By Britta Schmitz | Oct 2005Nationality, religion, ethnicity, gender are just some of the "collective identities" to have increasingly become the focus of academic research in art history, cultural studies and the social sciences in recent decades. Indeed, in exhibitions and symposia this term has witnessed a veritable discursive boom, while simultaneously giving rise to virulent opposition on grounds of its alleged uselessness as an analytic category. [1] Kwame Anthony Appiah remains undeterred by such criticisms of the concept of identity, affirming in his recent book that "identity is central to human existence. It is an essential source of our values," he concludes, that individuality is predicated on sociality. The author is moved by the question of how we can mediate between liberalism and multicultural visions. He advocates a "deep-rooted cosmopolitanism" which, according to Appiah's definition, in no way overrides the diversity of human identities. The individual does not suffer on the basis of difference, but rather approaches that very difference with openness and creativity. Appiah proffers an impressive strategy for coming to terms with many different loyalties, showing that the world can hardly be divided up into the "West" and the "rest", or "locals" and "cosmopolites". [2]
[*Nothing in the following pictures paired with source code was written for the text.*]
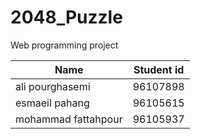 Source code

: # 2048_Puzzle
Web programming project

| Name  | Student id |
| ------------- | ------------- |
| ali pourghasemi  | 96107898  |
| esmaeil pahang  | 96105615  |
| mohammad fattahpour  | 96105937  |
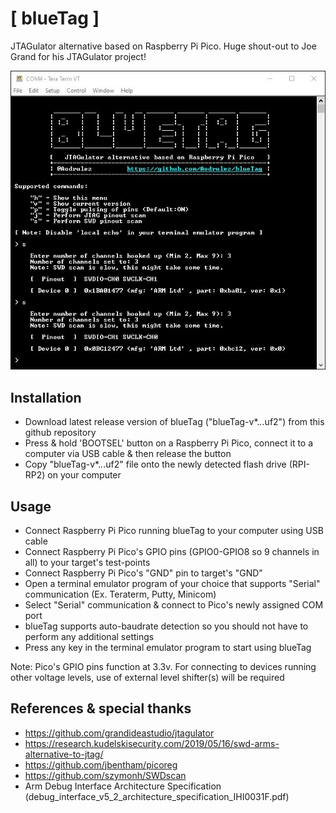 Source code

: # [ blueTag ] 
    
JTAGulator alternative based on Raspberry Pi Pico. Huge shout-out to Joe Grand for his JTAGulator project!




![](images/swd.JPG?raw=true "blueTag detecting SWD pinout on STM32 Blue Pill & a Raspberry Pi Pico")

## Installation
- Download latest release version of blueTag ("blueTag-v*.*.*.uf2") from this github repository
- Press & hold 'BOOTSEL' button on a Raspberry Pi Pico, connect it to a computer via USB cable & then release the button
- Copy "blueTag-v*.*.*.uf2" file onto the newly detected flash drive (RPI-RP2) on your computer


## Usage
- Connect Raspberry Pi Pico running blueTag to your computer using USB cable
- Connect Raspberry Pi Pico's GPIO pins (GPIO0-GPIO8 so 9 channels in all) to your target's test-points
- Connect Raspberry Pi Pico's "GND" pin to target's "GND"
- Open a terminal emulator program of your choice that supports "Serial" communication (Ex. Teraterm, Putty, Minicom)
- Select "Serial" communication & connect to Pico's newly assigned COM port
- blueTag supports auto-baudrate detection so you should not have to perform any additional settings
- Press any key in the terminal emulator program to start using blueTag

Note: Pico's GPIO pins function at 3.3v. For connecting to devices running other voltage levels, use of external level shifter(s) will be required
## References & special thanks

- https://github.com/grandideastudio/jtagulator
- https://research.kudelskisecurity.com/2019/05/16/swd-arms-alternative-to-jtag/
- https://github.com/jbentham/picoreg
- https://github.com/szymonh/SWDscan
- Arm Debug Interface Architecture Specification (debug_interface_v5_2_architecture_specification_IHI0031F.pdf)
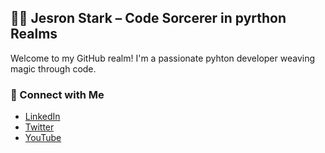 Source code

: 
## 🧙‍♂️ Jesron Stark – Code Sorcerer in pyrthon Realms

<p>
  Welcome to my GitHub realm! I'm a passionate pyhton developer weaving magic through code.
</p>

### 🔗 Connect with Me

<ul>
  <li><a href="https://www.linkedin.com/in/jesronstark/">LinkedIn</a></li>
  <li><a href="https://twitter.com/jesronstark">Twitter</a></li>
  <li><a href="https://www.youtube.com/@jesronstark">YouTube</a></li>
</ul>



















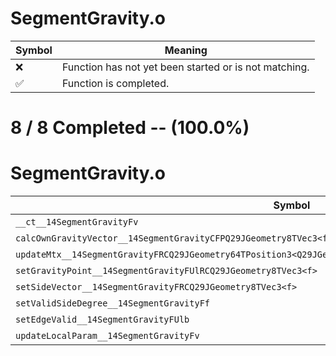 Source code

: # SegmentGravity.o
| Symbol | Meaning 
| ------------- | ------------- 
| :x: | Function has not yet been started or is not matching. 
| :white_check_mark: | Function is completed. 


# 8 / 8 Completed -- (100.0%)
# SegmentGravity.o
| Symbol | Decompiled? |
| ------------- | ------------- |
| `__ct__14SegmentGravityFv` | :white_check_mark: |
| `calcOwnGravityVector__14SegmentGravityCFPQ29JGeometry8TVec3<f>PfRCQ29JGeometry8TVec3<f>` | :white_check_mark: |
| `updateMtx__14SegmentGravityFRCQ29JGeometry64TPosition3<Q29JGeometry38TMatrix34<Q29JGeometry13SMatrix34C<f>>>` | :white_check_mark: |
| `setGravityPoint__14SegmentGravityFUlRCQ29JGeometry8TVec3<f>` | :white_check_mark: |
| `setSideVector__14SegmentGravityFRCQ29JGeometry8TVec3<f>` | :white_check_mark: |
| `setValidSideDegree__14SegmentGravityFf` | :white_check_mark: |
| `setEdgeValid__14SegmentGravityFUlb` | :white_check_mark: |
| `updateLocalParam__14SegmentGravityFv` | :white_check_mark: |
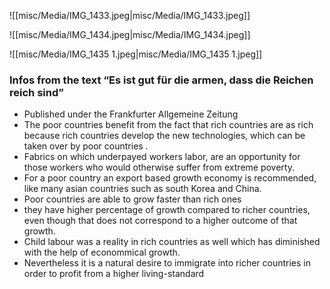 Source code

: ![[misc/Media/IMG_1433.jpeg|misc/Media/IMG_1433.jpeg]]

![[misc/Media/IMG_1434.jpeg|misc/Media/IMG_1434.jpeg]]

![[misc/Media/IMG_1435 1.jpeg|misc/Media/IMG_1435 1.jpeg]]

### Infos from the text “Es ist gut für die armen, dass die Reichen reich sind” 
- Published under the Frankfurter Allgemeine Zeitung
- The poor countries benefit from the fact that rich countries are as rich because rich countries develop the new technologies, which can be taken over by poor countries .
- Fabrics on which underpayed workers labor, are an opportunity for those workers who would otherwise suffer from extreme poverty. 
- For a poor country an export based growth economy is recommended, like many asian countries such as south Korea and China. 
- Poor countries are able to grow faster than rich ones
- they have higher percentage of growth compared to richer countries, even though that does not correspond to a higher outcome of that growth. 
- Child labour was a reality in rich countries as well which has diminished with the help of econommical growth.
- Nevertheless it is a natural desire to immigrate into richer countries in order to profit from a higher living-standard
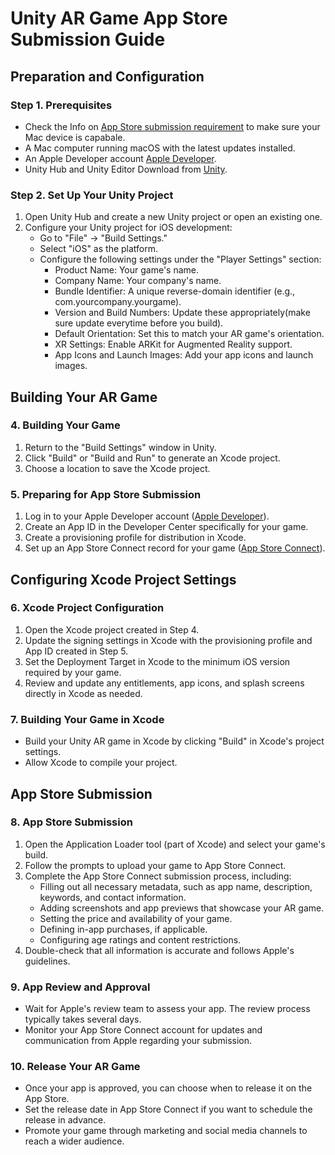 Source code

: # Unity AR Game App Store Submission Guide

## Preparation and Configuration

### Step 1. Prerequisites
- Check the Info on [App Store submission requirement](https://developer.apple.com/news/?id=jd9wcyov) to make sure your Mac device is capabale. 
- A Mac computer running macOS with the latest updates installed.
- An Apple Developer account [Apple Developer](https://developer.apple.com/).
- Unity Hub and Unity Editor Download from [Unity](https://unity.com/).


### Step 2. Set Up Your Unity Project

1. Open Unity Hub and create a new Unity project or open an existing one.
2. Configure your Unity project for iOS development:
   - Go to "File" -> "Build Settings."
   - Select "iOS" as the platform.
   - Configure the following settings under the "Player Settings" section:
     - Product Name: Your game's name.
     - Company Name: Your company's name.
     - Bundle Identifier: A unique reverse-domain identifier (e.g., com.yourcompany.yourgame).
     - Version and Build Numbers: Update these appropriately(make sure update everytime before you build).
     - Default Orientation: Set this to match your AR game's orientation.
     - XR Settings: Enable ARKit for Augmented Reality support.
     - App Icons and Launch Images: Add your app icons and launch images.

## Building Your AR Game

### 4. Building Your Game

1. Return to the "Build Settings" window in Unity.
2. Click "Build" or "Build and Run" to generate an Xcode project.
3. Choose a location to save the Xcode project.

### 5. Preparing for App Store Submission

1. Log in to your Apple Developer account ([Apple Developer](https://developer.apple.com/)).
2. Create an App ID in the Developer Center specifically for your game.
3. Create a provisioning profile for distribution in Xcode.
4. Set up an App Store Connect record for your game ([App Store Connect](https://appstoreconnect.apple.com/)).

## Configuring Xcode Project Settings

### 6. Xcode Project Configuration

1. Open the Xcode project created in Step 4.
2. Update the signing settings in Xcode with the provisioning profile and App ID created in Step 5.
3. Set the Deployment Target in Xcode to the minimum iOS version required by your game.
4. Review and update any entitlements, app icons, and splash screens directly in Xcode as needed.

### 7. Building Your Game in Xcode

- Build your Unity AR game in Xcode by clicking "Build" in Xcode's project settings.
- Allow Xcode to compile your project.

## App Store Submission

### 8. App Store Submission

1. Open the Application Loader tool (part of Xcode) and select your game's build.
2. Follow the prompts to upload your game to App Store Connect.
3. Complete the App Store Connect submission process, including:
   - Filling out all necessary metadata, such as app name, description, keywords, and contact information.
   - Adding screenshots and app previews that showcase your AR game.
   - Setting the price and availability of your game.
   - Defining in-app purchases, if applicable.
   - Configuring age ratings and content restrictions.
4. Double-check that all information is accurate and follows Apple's guidelines.

### 9. App Review and Approval

- Wait for Apple's review team to assess your app. The review process typically takes several days.
- Monitor your App Store Connect account for updates and communication from Apple regarding your submission.

### 10. Release Your AR Game

- Once your app is approved, you can choose when to release it on the App Store.
- Set the release date in App Store Connect if you want to schedule the release in advance.
- Promote your game through marketing and social media channels to reach a wider audience.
Shirin Neshat, who works from the perspective of two very divergent cultural backgrounds, focuses the visual discourse in her projects on the social developments of contemporary Islam, or specifically on conditions of life in Iran. Although she explicitly brings out culturally specific phenomena in her work, she simultaneously succeeds in subtly striking the tenor of a more universal language; not only does she present a nuanced image of her country of origin but also delivers a revealing insight into "Western" modes of perception. The question of how she approaches these aspects in her work is answered by Neshat as follows: "For me it is vital to portray a theme from within in order to create something that is pure and not to succumb to the pressure of drawing parallels between two cultures." [3] Hamid Dabashi notes in his contribution to this catalogue that her works can be read "site specifically" and that Shirin Neshat does not merely reach a limited audience. [4]
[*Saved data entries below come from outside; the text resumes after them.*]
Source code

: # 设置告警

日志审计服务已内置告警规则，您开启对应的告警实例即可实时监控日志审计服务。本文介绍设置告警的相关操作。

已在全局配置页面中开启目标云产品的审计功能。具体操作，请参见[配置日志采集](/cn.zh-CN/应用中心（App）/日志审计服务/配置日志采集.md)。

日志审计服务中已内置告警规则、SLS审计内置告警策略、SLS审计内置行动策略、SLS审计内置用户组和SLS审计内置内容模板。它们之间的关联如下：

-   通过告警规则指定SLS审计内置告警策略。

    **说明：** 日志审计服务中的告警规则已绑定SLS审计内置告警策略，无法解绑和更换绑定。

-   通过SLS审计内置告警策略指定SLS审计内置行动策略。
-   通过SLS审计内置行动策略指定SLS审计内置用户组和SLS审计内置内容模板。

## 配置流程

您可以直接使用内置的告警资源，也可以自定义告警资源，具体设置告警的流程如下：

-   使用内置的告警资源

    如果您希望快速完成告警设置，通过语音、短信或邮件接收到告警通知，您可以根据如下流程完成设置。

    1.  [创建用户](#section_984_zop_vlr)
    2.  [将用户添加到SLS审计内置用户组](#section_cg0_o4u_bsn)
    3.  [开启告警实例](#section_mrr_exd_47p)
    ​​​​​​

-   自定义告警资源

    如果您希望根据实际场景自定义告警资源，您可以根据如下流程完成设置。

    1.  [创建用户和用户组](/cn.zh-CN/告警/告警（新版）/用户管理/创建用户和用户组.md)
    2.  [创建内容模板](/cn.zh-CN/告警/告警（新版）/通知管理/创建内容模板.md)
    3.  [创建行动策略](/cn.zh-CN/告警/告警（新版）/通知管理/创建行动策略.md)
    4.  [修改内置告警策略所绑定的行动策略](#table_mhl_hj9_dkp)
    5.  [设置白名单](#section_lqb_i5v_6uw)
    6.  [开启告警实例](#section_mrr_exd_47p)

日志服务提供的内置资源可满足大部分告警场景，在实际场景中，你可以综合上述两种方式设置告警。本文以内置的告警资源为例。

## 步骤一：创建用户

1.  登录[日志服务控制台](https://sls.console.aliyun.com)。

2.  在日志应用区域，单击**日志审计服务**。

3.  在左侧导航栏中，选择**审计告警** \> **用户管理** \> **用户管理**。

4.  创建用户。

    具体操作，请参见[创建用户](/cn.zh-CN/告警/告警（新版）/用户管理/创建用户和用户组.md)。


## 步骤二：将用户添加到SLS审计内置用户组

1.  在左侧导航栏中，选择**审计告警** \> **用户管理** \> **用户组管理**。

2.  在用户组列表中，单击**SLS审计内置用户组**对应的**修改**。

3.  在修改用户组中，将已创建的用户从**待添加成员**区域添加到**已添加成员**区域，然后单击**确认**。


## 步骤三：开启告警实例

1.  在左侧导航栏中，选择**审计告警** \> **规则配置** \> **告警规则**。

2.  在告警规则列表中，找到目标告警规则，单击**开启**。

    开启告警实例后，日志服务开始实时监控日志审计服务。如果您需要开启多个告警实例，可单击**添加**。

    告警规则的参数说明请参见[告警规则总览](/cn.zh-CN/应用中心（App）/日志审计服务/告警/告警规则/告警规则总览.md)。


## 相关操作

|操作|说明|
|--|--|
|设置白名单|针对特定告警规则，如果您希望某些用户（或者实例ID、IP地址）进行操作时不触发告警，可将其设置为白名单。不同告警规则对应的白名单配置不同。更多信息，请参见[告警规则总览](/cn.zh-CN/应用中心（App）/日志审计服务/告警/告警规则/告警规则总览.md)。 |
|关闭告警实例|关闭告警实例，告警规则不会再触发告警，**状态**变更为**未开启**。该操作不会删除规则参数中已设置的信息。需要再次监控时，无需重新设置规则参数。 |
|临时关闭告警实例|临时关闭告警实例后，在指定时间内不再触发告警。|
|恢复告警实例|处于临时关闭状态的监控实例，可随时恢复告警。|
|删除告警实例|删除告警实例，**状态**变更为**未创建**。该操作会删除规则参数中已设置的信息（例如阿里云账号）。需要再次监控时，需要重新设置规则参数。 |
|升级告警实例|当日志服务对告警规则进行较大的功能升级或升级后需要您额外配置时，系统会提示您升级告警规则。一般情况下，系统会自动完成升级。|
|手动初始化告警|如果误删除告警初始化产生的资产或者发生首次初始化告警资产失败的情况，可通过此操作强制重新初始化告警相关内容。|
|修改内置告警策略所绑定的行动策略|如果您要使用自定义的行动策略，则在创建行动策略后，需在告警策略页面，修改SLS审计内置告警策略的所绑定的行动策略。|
Shirin Neshat left Iran at the age of 17 to study fine art in the USA. During the regime of Shah Reza Pahlavi it was nothing out of the ordinary for parents with sufficient means to send their children off to the "West" in order to further their education. Many years later, in 1990, she returned to Iran for the first time. It was a brief return to a country she scarcely recognized. The first Gulf War between Iran and Iraq, which lasted eight years, had just drawn to an end. The war had decimated a large part of the male population, women in chadors or burqas dominated the cityscape, monumental images of martyrs were displayed on most buildings, the Islamic Revolution had altered the country completely, and the Islamic regime had come to determine every aspect of the lives of the people, right down to the question of what people ate and drank and wore. During this period the country had been barely accessible to journalists from the West and was almost exclusively associated with fundamentalism, fanaticism and terrorism.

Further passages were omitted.